**WHAT YOU NEED TO DO**
Your answer should be the lines below from the one with "used to monitor the temperature of all the" to the one with "Thinking-mode variants use", both included, given again exactly and with nothing added.

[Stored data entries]
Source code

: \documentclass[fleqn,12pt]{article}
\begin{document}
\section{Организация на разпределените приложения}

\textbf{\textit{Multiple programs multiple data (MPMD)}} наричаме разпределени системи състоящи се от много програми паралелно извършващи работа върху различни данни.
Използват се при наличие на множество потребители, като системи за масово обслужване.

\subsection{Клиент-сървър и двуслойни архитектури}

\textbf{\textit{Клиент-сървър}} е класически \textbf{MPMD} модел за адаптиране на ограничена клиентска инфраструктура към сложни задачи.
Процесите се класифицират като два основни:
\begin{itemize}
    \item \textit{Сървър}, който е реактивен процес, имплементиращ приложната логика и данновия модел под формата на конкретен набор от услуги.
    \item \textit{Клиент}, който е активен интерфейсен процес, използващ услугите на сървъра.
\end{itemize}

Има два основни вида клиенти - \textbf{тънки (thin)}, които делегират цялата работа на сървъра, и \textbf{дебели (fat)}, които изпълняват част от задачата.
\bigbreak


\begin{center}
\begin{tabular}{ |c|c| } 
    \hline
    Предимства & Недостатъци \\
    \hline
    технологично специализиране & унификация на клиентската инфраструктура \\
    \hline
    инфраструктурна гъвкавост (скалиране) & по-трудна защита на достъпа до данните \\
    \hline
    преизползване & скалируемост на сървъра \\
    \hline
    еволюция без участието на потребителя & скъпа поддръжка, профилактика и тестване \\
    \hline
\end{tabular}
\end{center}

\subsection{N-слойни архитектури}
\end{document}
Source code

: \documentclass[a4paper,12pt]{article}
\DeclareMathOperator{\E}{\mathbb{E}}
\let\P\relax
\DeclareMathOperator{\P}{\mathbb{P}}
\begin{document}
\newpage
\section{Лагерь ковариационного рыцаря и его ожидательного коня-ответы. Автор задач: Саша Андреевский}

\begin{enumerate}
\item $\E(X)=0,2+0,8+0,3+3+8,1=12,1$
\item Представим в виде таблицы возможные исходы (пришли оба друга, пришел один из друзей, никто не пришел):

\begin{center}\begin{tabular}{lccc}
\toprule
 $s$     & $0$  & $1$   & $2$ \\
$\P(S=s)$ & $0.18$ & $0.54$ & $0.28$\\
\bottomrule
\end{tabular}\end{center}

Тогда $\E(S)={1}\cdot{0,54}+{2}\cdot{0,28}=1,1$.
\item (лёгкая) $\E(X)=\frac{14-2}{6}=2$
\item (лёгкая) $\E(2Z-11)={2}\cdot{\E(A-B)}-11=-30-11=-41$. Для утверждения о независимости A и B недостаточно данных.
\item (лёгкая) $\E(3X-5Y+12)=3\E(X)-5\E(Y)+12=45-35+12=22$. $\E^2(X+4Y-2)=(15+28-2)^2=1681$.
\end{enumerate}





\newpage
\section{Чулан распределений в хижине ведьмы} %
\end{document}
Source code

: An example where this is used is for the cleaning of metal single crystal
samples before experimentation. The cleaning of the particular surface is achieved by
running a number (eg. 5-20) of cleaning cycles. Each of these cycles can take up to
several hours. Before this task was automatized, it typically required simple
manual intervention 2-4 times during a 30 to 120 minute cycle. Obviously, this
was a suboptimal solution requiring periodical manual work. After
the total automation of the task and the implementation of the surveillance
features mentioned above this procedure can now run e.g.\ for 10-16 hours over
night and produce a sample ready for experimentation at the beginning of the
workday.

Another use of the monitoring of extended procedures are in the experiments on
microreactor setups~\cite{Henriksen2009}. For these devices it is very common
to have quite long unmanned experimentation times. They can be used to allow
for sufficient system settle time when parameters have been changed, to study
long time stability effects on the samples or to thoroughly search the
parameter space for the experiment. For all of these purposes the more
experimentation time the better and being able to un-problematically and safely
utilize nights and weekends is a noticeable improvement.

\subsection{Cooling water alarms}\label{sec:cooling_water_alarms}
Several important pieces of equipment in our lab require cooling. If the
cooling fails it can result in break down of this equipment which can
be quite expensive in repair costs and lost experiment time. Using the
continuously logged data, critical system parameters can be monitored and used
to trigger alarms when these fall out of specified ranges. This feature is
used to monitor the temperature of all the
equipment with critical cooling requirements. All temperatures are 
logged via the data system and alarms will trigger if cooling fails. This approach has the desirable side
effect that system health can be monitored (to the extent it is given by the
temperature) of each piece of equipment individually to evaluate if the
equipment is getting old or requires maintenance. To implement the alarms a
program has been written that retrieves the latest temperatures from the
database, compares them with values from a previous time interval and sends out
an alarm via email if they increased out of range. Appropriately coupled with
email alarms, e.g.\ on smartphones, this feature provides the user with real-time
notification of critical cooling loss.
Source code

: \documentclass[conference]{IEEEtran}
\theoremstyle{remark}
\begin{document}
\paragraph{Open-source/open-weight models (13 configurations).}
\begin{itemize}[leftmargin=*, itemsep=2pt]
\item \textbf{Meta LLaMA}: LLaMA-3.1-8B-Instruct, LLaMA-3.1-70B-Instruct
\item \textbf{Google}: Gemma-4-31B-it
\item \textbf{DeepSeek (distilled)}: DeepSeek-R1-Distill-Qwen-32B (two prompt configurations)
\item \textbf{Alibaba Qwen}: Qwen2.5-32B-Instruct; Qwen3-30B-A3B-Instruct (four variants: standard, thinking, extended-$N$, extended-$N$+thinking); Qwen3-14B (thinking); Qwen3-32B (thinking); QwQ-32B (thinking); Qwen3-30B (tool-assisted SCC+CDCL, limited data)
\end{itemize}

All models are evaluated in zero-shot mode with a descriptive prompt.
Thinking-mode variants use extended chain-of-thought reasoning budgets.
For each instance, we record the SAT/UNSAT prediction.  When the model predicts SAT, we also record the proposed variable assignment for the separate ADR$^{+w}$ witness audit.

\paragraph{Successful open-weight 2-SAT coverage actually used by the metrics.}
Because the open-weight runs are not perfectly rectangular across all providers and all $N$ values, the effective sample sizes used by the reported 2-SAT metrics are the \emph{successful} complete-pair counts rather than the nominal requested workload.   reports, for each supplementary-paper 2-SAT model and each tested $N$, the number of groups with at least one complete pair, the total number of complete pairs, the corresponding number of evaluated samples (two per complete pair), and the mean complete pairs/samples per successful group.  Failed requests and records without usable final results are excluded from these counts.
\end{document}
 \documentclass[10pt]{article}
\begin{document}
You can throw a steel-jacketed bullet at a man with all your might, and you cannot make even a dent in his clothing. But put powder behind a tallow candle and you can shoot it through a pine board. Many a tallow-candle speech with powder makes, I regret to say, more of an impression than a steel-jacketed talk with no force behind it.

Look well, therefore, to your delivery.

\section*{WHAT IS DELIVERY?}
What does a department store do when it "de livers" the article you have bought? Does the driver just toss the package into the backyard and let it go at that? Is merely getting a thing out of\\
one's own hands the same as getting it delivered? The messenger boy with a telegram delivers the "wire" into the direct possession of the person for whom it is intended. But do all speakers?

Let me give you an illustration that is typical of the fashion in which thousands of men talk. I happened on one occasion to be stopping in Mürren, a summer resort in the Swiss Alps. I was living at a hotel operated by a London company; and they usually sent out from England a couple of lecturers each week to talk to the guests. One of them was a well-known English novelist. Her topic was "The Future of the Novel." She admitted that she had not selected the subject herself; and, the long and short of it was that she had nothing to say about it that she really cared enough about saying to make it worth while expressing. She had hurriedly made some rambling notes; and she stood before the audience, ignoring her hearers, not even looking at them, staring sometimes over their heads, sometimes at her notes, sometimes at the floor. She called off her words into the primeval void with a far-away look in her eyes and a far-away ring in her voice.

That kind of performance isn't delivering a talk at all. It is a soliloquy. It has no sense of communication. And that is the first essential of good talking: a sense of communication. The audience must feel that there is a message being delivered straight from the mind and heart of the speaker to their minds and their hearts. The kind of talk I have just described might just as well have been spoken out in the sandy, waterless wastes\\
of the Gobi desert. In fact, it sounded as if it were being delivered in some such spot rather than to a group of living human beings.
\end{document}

**THE ANSWER**
used to monitor the temperature of all the
equipment with critical cooling requirements. All temperatures are 
logged via the data system and alarms will trigger if cooling fails. This approach has the desirable side
effect that system health can be monitored (to the extent it is given by the
temperature) of each piece of equipment individually to evaluate if the
equipment is getting old or requires maintenance. To implement the alarms a
program has been written that retrieves the latest temperatures from the
database, compares them with values from a previous time interval and sends out
an alarm via email if they increased out of range. Appropriately coupled with
email alarms, e.g.\ on smartphones, this feature provides the user with real-time
notification of critical cooling loss.
Source code

: \documentclass[conference]{IEEEtran}
\theoremstyle{remark}
\begin{document}
\paragraph{Open-source/open-weight models (13 configurations).}
\begin{itemize}[leftmargin=*, itemsep=2pt]
\item \textbf{Meta LLaMA}: LLaMA-3.1-8B-Instruct, LLaMA-3.1-70B-Instruct
\item \textbf{Google}: Gemma-4-31B-it
\item \textbf{DeepSeek (distilled)}: DeepSeek-R1-Distill-Qwen-32B (two prompt configurations)
\item \textbf{Alibaba Qwen}: Qwen2.5-32B-Instruct; Qwen3-30B-A3B-Instruct (four variants: standard, thinking, extended-$N$, extended-$N$+thinking); Qwen3-14B (thinking); Qwen3-32B (thinking); QwQ-32B (thinking); Qwen3-30B (tool-assisted SCC+CDCL, limited data)
\end{itemize}

All models are evaluated in zero-shot mode with a descriptive prompt.
Thinking-mode variants use extended chain-of-thought reasoning budgets.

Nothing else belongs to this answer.